## What is being asked
Scan the entries below for lines holding "with". Give the number of such lines alone.

## Exercise data
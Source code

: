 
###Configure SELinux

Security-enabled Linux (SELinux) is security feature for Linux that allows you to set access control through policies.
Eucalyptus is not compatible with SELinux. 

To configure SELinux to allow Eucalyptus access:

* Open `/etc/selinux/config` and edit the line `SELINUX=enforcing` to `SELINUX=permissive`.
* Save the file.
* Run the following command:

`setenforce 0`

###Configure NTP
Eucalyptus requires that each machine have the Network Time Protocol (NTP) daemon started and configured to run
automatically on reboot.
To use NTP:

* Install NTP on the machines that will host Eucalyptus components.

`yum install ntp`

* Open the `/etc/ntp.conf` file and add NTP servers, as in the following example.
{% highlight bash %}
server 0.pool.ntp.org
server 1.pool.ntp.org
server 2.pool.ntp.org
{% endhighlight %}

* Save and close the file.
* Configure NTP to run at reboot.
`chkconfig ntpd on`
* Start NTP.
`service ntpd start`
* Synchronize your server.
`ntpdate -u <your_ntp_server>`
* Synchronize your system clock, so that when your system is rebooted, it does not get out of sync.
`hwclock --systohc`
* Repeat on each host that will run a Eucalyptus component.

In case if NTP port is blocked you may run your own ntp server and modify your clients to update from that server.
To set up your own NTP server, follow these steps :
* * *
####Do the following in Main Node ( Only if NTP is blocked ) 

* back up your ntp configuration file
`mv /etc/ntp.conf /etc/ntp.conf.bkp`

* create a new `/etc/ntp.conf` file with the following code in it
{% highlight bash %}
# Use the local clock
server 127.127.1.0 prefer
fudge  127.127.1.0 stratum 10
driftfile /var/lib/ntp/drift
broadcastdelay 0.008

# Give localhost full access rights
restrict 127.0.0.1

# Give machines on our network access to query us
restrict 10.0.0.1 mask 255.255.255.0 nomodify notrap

--

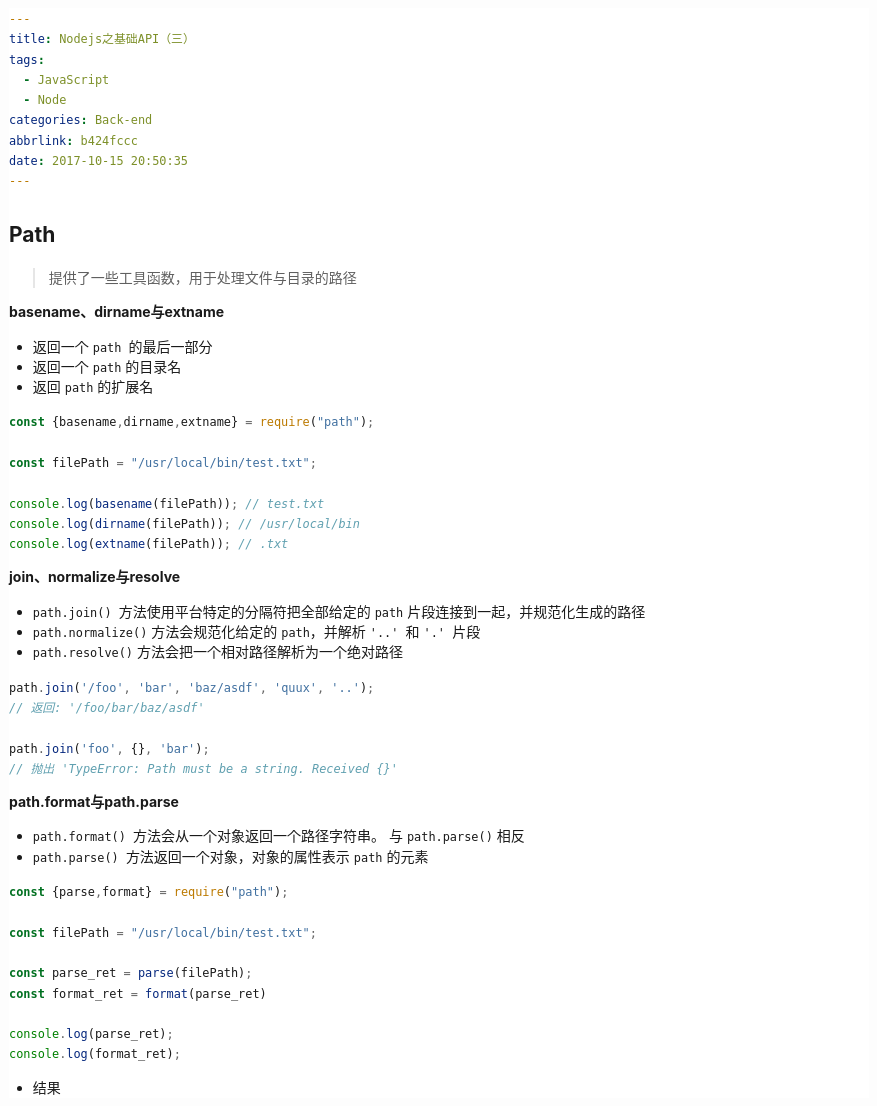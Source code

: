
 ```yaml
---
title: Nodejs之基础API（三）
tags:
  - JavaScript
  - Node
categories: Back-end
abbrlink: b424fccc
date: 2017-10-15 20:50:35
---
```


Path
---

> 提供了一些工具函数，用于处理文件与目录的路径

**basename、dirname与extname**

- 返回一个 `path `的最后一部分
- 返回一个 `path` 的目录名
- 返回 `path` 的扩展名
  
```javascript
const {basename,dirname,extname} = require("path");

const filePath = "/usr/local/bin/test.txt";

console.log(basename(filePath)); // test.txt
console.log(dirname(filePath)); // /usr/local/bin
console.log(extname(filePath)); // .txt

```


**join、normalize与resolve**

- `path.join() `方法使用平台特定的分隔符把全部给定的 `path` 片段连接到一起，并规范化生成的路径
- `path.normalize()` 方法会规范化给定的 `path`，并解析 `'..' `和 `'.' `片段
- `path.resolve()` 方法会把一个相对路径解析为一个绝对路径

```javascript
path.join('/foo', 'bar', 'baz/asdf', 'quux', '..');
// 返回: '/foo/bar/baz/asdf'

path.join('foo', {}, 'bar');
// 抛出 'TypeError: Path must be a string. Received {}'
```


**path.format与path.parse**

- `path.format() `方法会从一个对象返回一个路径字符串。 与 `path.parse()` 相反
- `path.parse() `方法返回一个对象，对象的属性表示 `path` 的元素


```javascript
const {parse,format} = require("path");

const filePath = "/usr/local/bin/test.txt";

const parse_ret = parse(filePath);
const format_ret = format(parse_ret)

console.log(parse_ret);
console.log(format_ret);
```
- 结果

## Answer section
2